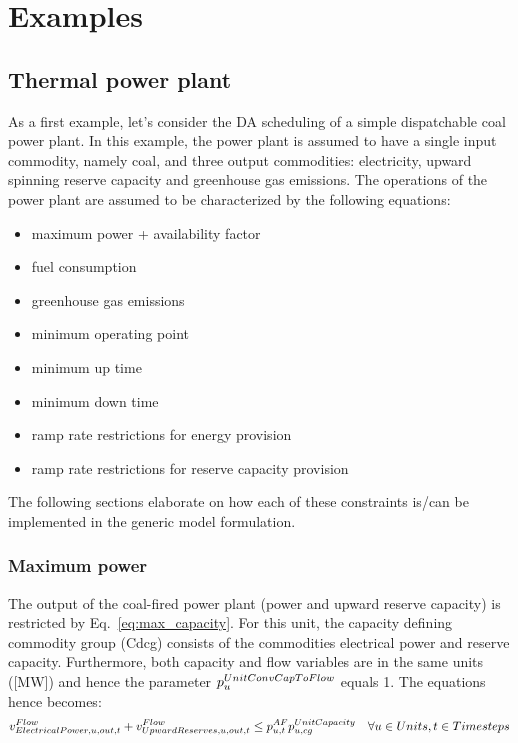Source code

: 

\clearpage
\section{Examples}

\subsection{Thermal power plant}
As a first example, let's consider the DA scheduling of a simple dispatchable coal power plant. In this example, the power plant is assumed to have a single input commodity, namely coal, and three output commodities: electricity, upward spinning reserve capacity and greenhouse gas emissions. The operations of the power plant are assumed to be characterized by the following equations:
\begin{itemize}
\item maximum power + availability factor 
\item fuel consumption
\item greenhouse gas emissions
\item minimum operating point
\item minimum up time
\item minimum down time
\item ramp rate restrictions for energy provision
\item ramp rate restrictions for reserve capacity provision
\end{itemize}

The following sections elaborate on how each of these constraints is/can be implemented in the generic model formulation.

\subsubsection{Maximum power}
The output of the coal-fired power plant (power and upward reserve capacity) is restricted by Eq.~\eqref{eq:max_capacity}. For this unit, the capacity defining commodity group (Cdcg) consists of the commodities electrical power and reserve capacity. Furthermore, both capacity and flow variables are in the same units ([MW]) and hence the parameter $\pUnitConvCapToFlow$ equals 1. The equations hence becomes:
\begin{align}
\vFlow[ElectricalPower,u,out,t] + \vFlow[UpwardReserves,u,out,t] \le \pAF \pUnitCapacity \quad \forall \units, \timesteps \nonumber
\end{align}

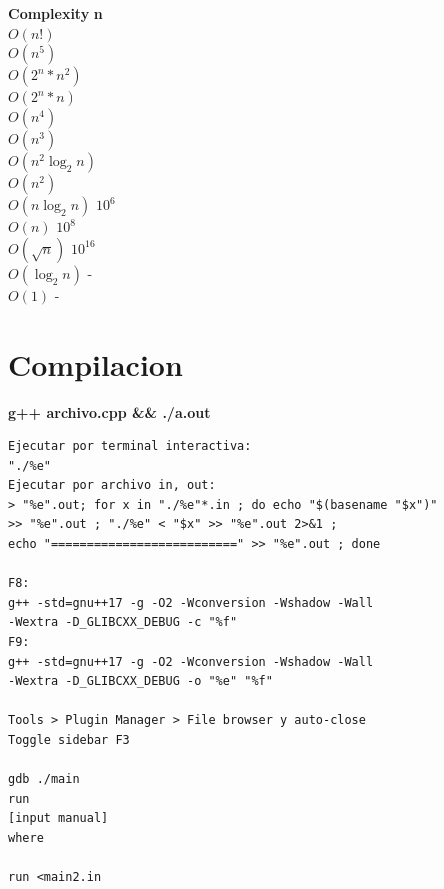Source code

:\begin{tabbing}
\textbf{Complexity}\hspace{4cm} \=  \textbf{n}\hspace{3cm}   \\ 
$O(n!)$ \\ 
$O(n^{5})$ \\ 
$O(2^{n}*n^{2})$ \\ 
$O(2^{n}*n)$ \\ 
$O(n^{4})$ \\ 
$O(n^{3})$ \\ 
$O(n^{2}\log_{2}n)$ \\ 
$O(n^{2})$ \\ 
$O(n\log_{2}n)$ \> $10^{6}$\\ 
$O(n)$ \> $10^{8}$\\ 
$O(\sqrt{n})$ \> $10^{16}$\\ 
$O(\log_{2}n)$ \> -\\ 
$O(1)$ \> -\\ 
\end{tabbing}

\section{Compilacion}
\textbf{g++ archivo.cpp \&\& ./a.out}

\begin{verbatim}
Ejecutar por terminal interactiva:
"./%e"
Ejecutar por archivo in, out:
> "%e".out; for x in "./%e"*.in ; do echo "$(basename "$x")" 
>> "%e".out ; "./%e" < "$x" >> "%e".out 2>&1 ;
echo "==========================" >> "%e".out ; done

F8:
g++ -std=gnu++17 -g -O2 -Wconversion -Wshadow -Wall
-Wextra -D_GLIBCXX_DEBUG -c "%f"
F9:
g++ -std=gnu++17 -g -O2 -Wconversion -Wshadow -Wall
-Wextra -D_GLIBCXX_DEBUG -o "%e" "%f"

Tools > Plugin Manager > File browser y auto-close
Toggle sidebar F3

gdb ./main
run
[input manual]
where

run <main2.in
\end{verbatim}


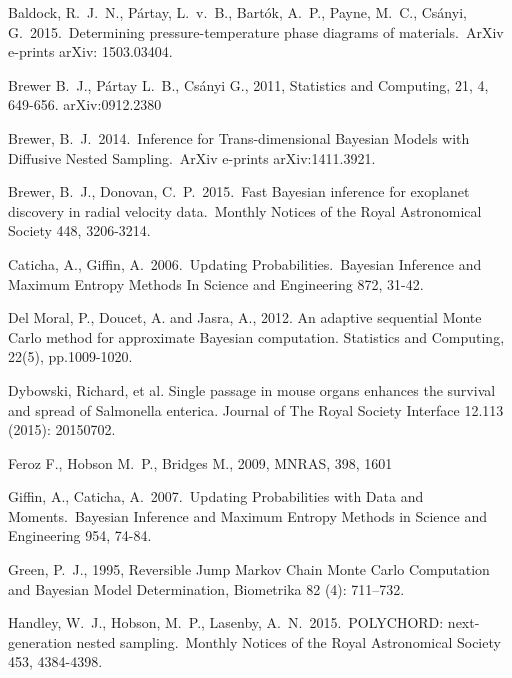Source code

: \documentclass[article]{jss}
\begin{document}
\begin{thebibliography}{99}
 Baldock, R.~J.~N., 
P{\'a}rtay, L.~v.~B., Bart{\'o}k, A.~P., Payne, M.~C., Cs{\'a}nyi, G.\ 
2015.\ Determining pressure-temperature phase diagrams of materials.\ ArXiv 
e-prints arXiv: 1503.03404. 

 Brewer B.~J., P{\'a}rtay L.~B., Cs{\'a}nyi G., 2011,
Statistics and Computing, 21, 4, 649-656. arXiv:0912.2380

 Brewer, B.~J.\ 2014.\ Inference for Trans-dimensional Bayesian Models with Diffusive Nested Sampling.\ ArXiv e-prints arXiv:1411.3921.

 Brewer, B.~J., Donovan, C.~P.\ 2015.\ Fast Bayesian inference for exoplanet discovery in radial velocity data.\ Monthly Notices of the Royal Astronomical Society 448, 3206-3214. 

 Caticha, A., Giffin, A.\ 2006.\ Updating Probabilities.\ Bayesian Inference and Maximum Entropy Methods In Science and Engineering 872, 31-42. 

Del Moral, P., Doucet, A. and Jasra, A., 2012. An adaptive sequential Monte Carlo method for approximate Bayesian computation. Statistics and Computing, 22(5), pp.1009-1020.

Dybowski, Richard, et al. Single passage in mouse organs enhances the survival and spread of Salmonella enterica. Journal of The Royal Society Interface 12.113 (2015): 20150702.

 Feroz F., Hobson M.~P., Bridges M., 2009, MNRAS, 398, 1601

 Giffin, A., Caticha, A.\ 2007.\ Updating Probabilities with Data and Moments.\ Bayesian Inference and Maximum Entropy
Methods in Science and Engineering 954, 74-84. 

Green, P.~J., 1995, Reversible Jump Markov Chain Monte Carlo Computation and Bayesian Model Determination, Biometrika 82 (4): 711–732.

 Handley, W.~J., Hobson, M.~P., Lasenby, A.~N.\ 2015.\ POLYCHORD: next-generation nested sampling.\ Monthly Notices of the Royal Astronomical Society 453, 4384-4398. 


\end{thebibliography}
\end{document}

■ **Work task**
Your task is to return the entries above exactly, with no pictures.

■ **Task response**
Source code

: 

\clearpage
\section{Examples}

\subsection{Thermal power plant}
As a first example, let's consider the DA scheduling of a simple dispatchable coal power plant. In this example, the power plant is assumed to have a single input commodity, namely coal, and three output commodities: electricity, upward spinning reserve capacity and greenhouse gas emissions. The operations of the power plant are assumed to be characterized by the following equations:
\begin{itemize}
\item maximum power + availability factor 
\item fuel consumption
\item greenhouse gas emissions
\item minimum operating point
\item minimum up time
\item minimum down time
\item ramp rate restrictions for energy provision
\item ramp rate restrictions for reserve capacity provision
\end{itemize}

The following sections elaborate on how each of these constraints is/can be implemented in the generic model formulation.

\subsubsection{Maximum power}
The output of the coal-fired power plant (power and upward reserve capacity) is restricted by Eq.~\eqref{eq:max_capacity}. For this unit, the capacity defining commodity group (Cdcg) consists of the commodities electrical power and reserve capacity. Furthermore, both capacity and flow variables are in the same units ([MW]) and hence the parameter $\pUnitConvCapToFlow$ equals 1. The equations hence becomes:
\begin{align}
\vFlow[ElectricalPower,u,out,t] + \vFlow[UpwardReserves,u,out,t] \le \pAF \pUnitCapacity \quad \forall \units, \timesteps \nonumber
\end{align}

Source code

:\begin{tabbing}
\textbf{Complexity}\hspace{4cm} \=  \textbf{n}\hspace{3cm}   \\ 
$O(n!)$ \\ 
$O(n^{5})$ \\ 
$O(2^{n}*n^{2})$ \\ 
$O(2^{n}*n)$ \\ 
$O(n^{4})$ \\ 
$O(n^{3})$ \\ 
$O(n^{2}\log_{2}n)$ \\ 
$O(n^{2})$ \\ 
$O(n\log_{2}n)$ \> $10^{6}$\\ 
$O(n)$ \> $10^{8}$\\ 
$O(\sqrt{n})$ \> $10^{16}$\\ 
$O(\log_{2}n)$ \> -\\ 
$O(1)$ \> -\\ 
\end{tabbing}

\section{Compilacion}
\textbf{g++ archivo.cpp \&\& ./a.out}

\begin{verbatim}
Ejecutar por terminal interactiva:
"./%e"
Ejecutar por archivo in, out:
> "%e".out; for x in "./%e"*.in ; do echo "$(basename "$x")" 
>> "%e".out ; "./%e" < "$x" >> "%e".out 2>&1 ;
echo "==========================" >> "%e".out ; done

F8:
g++ -std=gnu++17 -g -O2 -Wconversion -Wshadow -Wall
-Wextra -D_GLIBCXX_DEBUG -c "%f"
F9:
g++ -std=gnu++17 -g -O2 -Wconversion -Wshadow -Wall
-Wextra -D_GLIBCXX_DEBUG -o "%e" "%f"

Tools > Plugin Manager > File browser y auto-close
Toggle sidebar F3

gdb ./main
run
[input manual]
where

run <main2.in
\end{verbatim}


Source code

: \documentclass[article]{jss}
\begin{document}
\begin{thebibliography}{99}
 Baldock, R.~J.~N., 
P{\'a}rtay, L.~v.~B., Bart{\'o}k, A.~P., Payne, M.~C., Cs{\'a}nyi, G.\ 
2015.\ Determining pressure-temperature phase diagrams of materials.\ ArXiv 
e-prints arXiv: 1503.03404. 

 Brewer B.~J., P{\'a}rtay L.~B., Cs{\'a}nyi G., 2011,
Statistics and Computing, 21, 4, 649-656. arXiv:0912.2380

 Brewer, B.~J.\ 2014.\ Inference for Trans-dimensional Bayesian Models with Diffusive Nested Sampling.\ ArXiv e-prints arXiv:1411.3921.

 Brewer, B.~J., Donovan, C.~P.\ 2015.\ Fast Bayesian inference for exoplanet discovery in radial velocity data.\ Monthly Notices of the Royal Astronomical Society 448, 3206-3214. 

 Caticha, A., Giffin, A.\ 2006.\ Updating Probabilities.\ Bayesian Inference and Maximum Entropy Methods In Science and Engineering 872, 31-42. 

Del Moral, P., Doucet, A. and Jasra, A., 2012. An adaptive sequential Monte Carlo method for approximate Bayesian computation. Statistics and Computing, 22(5), pp.1009-1020.

Dybowski, Richard, et al. Single passage in mouse organs enhances the survival and spread of Salmonella enterica. Journal of The Royal Society Interface 12.113 (2015): 20150702.

 Feroz F., Hobson M.~P., Bridges M., 2009, MNRAS, 398, 1601

 Giffin, A., Caticha, A.\ 2007.\ Updating Probabilities with Data and Moments.\ Bayesian Inference and Maximum Entropy
Methods in Science and Engineering 954, 74-84. 

Green, P.~J., 1995, Reversible Jump Markov Chain Monte Carlo Computation and Bayesian Model Determination, Biometrika 82 (4): 711–732.

 Handley, W.~J., Hobson, M.~P., Lasenby, A.~N.\ 2015.\ POLYCHORD: next-generation nested sampling.\ Monthly Notices of the Royal Astronomical Society 453, 4384-4398. 


\end{thebibliography}
\end{document}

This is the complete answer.